“Tell the truth.” We’re taught that from a very young age, by parents, teachers, relatives and anyone attempting to instill a degree of moral fortitude. However, as we all know, the truth hurts both others and ourselves and, as we grow older, we must learn to rapidly balance the damage of truth against a lie and also the benefit.
Indeed, it’s a widely accepted fact of social interaction that a degree of dishonesty must be employed in order to maintain harmony and civility. If an acquaintance asks how you are in passing, they’re not expecting you to actually tell them about your recent digestive issues and, likewise, how many friends have you told their babies are cute?
Henry Taylor, the British statesman, once said,
“Falsehood ceases to be falsehood when it is understood on all sides that the truth is not expected to be spoken”
These falsehoods, employed for the sake of gain or saving the feelings of others, can go by another name: Bluffs.
Lexico defines bluff as “[being able to] survive a difficult situation by maintaining a pretense” and reveals the origins of the word:
Late 17th century (originally in the sense ‘blindfold, hoodwink’): from Dutch bluffen ‘brag’, or bluff ‘bragging’. The current sense (originally US, mid 19th century) originally referred to bluffing in the game of poker.
So, what can we learn from the world of poker to make our lives better? Can a game of guile, chance and fortune help us to live better lives, form better relationships and achieve our goals?
Be selective with your bluffs
The best poker players won’t play every hand they’re dealt and you shouldn’t either, it makes you too easy to read. It’s better to save your bluffs for those moments that offer a better chance of a return, either for you or someone else.
Know when to walk away but also know when to stretch the truth to attain your goals and the goals of others around you and to protect peoples’ feelings!

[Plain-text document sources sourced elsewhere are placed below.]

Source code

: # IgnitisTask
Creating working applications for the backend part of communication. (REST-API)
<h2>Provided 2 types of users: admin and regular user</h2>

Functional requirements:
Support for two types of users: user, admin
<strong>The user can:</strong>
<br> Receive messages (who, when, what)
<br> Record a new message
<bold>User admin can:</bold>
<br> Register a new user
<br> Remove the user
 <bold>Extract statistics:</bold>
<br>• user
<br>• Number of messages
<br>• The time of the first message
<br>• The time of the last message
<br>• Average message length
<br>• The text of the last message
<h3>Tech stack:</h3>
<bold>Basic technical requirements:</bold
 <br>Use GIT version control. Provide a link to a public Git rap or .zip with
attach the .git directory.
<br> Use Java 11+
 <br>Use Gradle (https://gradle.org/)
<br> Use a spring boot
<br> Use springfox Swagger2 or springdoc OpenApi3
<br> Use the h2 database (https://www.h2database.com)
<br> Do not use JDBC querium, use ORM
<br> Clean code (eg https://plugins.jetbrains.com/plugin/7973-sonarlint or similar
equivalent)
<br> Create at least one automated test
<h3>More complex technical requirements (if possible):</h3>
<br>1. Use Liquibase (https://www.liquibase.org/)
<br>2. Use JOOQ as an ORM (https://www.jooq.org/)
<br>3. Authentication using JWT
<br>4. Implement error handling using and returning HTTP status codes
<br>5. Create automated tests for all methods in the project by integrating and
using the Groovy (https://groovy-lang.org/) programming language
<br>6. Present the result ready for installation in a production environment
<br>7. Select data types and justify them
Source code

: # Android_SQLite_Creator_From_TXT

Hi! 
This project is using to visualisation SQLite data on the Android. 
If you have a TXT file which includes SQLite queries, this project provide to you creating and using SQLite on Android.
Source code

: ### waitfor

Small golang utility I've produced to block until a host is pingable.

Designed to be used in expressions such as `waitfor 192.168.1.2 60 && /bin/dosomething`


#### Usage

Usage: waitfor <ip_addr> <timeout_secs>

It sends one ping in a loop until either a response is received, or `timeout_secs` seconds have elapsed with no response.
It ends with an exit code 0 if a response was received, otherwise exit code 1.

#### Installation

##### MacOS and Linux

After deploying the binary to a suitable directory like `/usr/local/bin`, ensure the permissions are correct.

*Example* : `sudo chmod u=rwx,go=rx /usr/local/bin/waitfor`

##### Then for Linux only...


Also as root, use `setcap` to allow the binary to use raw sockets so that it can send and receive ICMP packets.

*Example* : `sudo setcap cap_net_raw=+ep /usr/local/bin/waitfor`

Don’t spread your bluffs too thin
The more people you bluff, the greater the chance of being found out. Limit your bluffing to relatively small groups of people and you’re much less likely to be found out.
Bluffing with large groups of people increases the risk of exposure, so balance the likely reward or saving with the difficulty of spinning multiple plates.
Don’t bluff the inexperienced
Basically, don’t take advantage of people!
Also, bear in mind that those with less experience or capacity to understand the adult world are more likely to call you out, as their perception of truth and honesty (and how their bending can benefit themselves and others) is not the same as yours.
Half bluffs are handy too
Ever find yourself in a situation where you’re not totally in the dark, but also not totally clued up? These moments call for the half bluff.
A prime example of half bluffing might be to cover your partial knowledge of popular culture. For example: You might find yourself at a bar with a group of friends who are ploughing their way through the Game of Thrones book series – If you’ve only seen the TV version then you can join the conversation and appear knowledgeable, even though you’re own only operating with limited information.
So, you’ve probably figured out by now that the answer to this articles titular question is, “Yes, poker bluffing is useful in day to day life” and you probably do it more often than you think or even know!